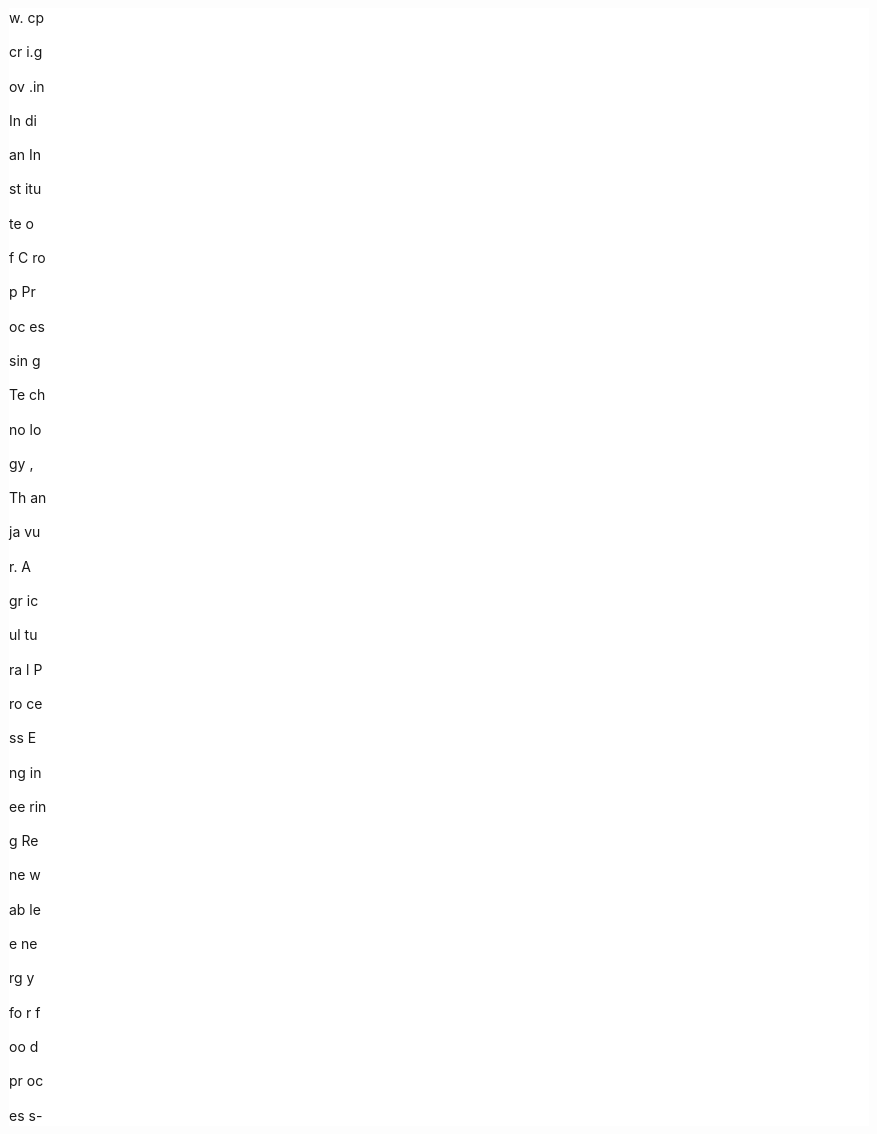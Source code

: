 w. cp

cr i.g

ov .in

In di

an In

st itu

te o

f C ro

p Pr

oc es

sin g

Te ch

no lo

gy ,

Th an

ja vu

r. A

gr ic

ul tu

ra l P

ro ce

ss E

ng in

ee rin

g Re

ne w

ab le

e ne

rg y

fo r f

oo d

pr oc

es s-
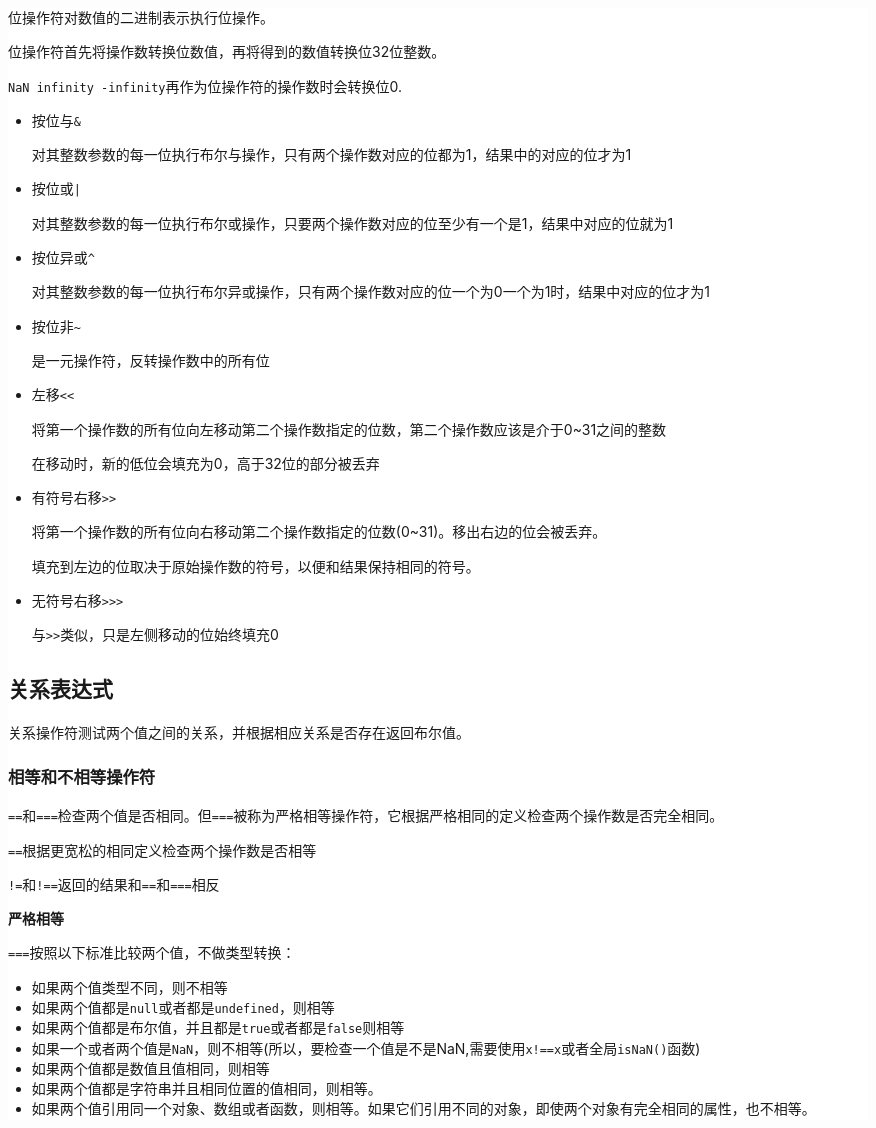 位操作符对数值的二进制表示执行位操作。

位操作符首先将操作数转换位数值，再将得到的数值转换位32位整数。

`NaN infinity -infinity`再作为位操作符的操作数时会转换位0.

* 按位与`&`

  对其整数参数的每一位执行布尔与操作，只有两个操作数对应的位都为1，结果中的对应的位才为1

* 按位或`|`

  对其整数参数的每一位执行布尔或操作，只要两个操作数对应的位至少有一个是1，结果中对应的位就为1

* 按位异或`^`

  对其整数参数的每一位执行布尔异或操作，只有两个操作数对应的位一个为0一个为1时，结果中对应的位才为1

* 按位非`~`

  是一元操作符，反转操作数中的所有位

* 左移`<<`

  将第一个操作数的所有位向左移动第二个操作数指定的位数，第二个操作数应该是介于0~31之间的整数

  在移动时，新的低位会填充为0，高于32位的部分被丢弃

* 有符号右移`>>`

  将第一个操作数的所有位向右移动第二个操作数指定的位数(0~31)。移出右边的位会被丢弃。

  填充到左边的位取决于原始操作数的符号，以便和结果保持相同的符号。

* 无符号右移`>>>`

  与`>>`类似，只是左侧移动的位始终填充0

## 关系表达式

关系操作符测试两个值之间的关系，并根据相应关系是否存在返回布尔值。

### 相等和不相等操作符

`==`和`===`检查两个值是否相同。但`===`被称为严格相等操作符，它根据严格相同的定义检查两个操作数是否完全相同。

`==`根据更宽松的相同定义检查两个操作数是否相等

`!=`和`!==`返回的结果和`==`和`===`相反

**严格相等**

`===`按照以下标准比较两个值，不做类型转换：

* 如果两个值类型不同，则不相等
* 如果两个值都是`null`或者都是`undefined`，则相等
* 如果两个值都是布尔值，并且都是`true`或者都是`false`则相等
* 如果一个或者两个值是`NaN`，则不相等(所以，要检查一个值是不是NaN,需要使用`x!==x`或者全局`isNaN()`函数)
* 如果两个值都是数值且值相同，则相等
* 如果两个值都是字符串并且相同位置的值相同，则相等。
* 如果两个值引用同一个对象、数组或者函数，则相等。如果它们引用不同的对象，即使两个对象有完全相同的属性，也不相等。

----------------------------------------

BRIEF.
In the records above, find the lines holding "或者都是". Copy each one.

OUTPUT OF THE TASK.
* 如果两个值都是`null`或者都是`undefined`，则相等
* 如果两个值都是布尔值，并且都是`true`或者都是`false`则相等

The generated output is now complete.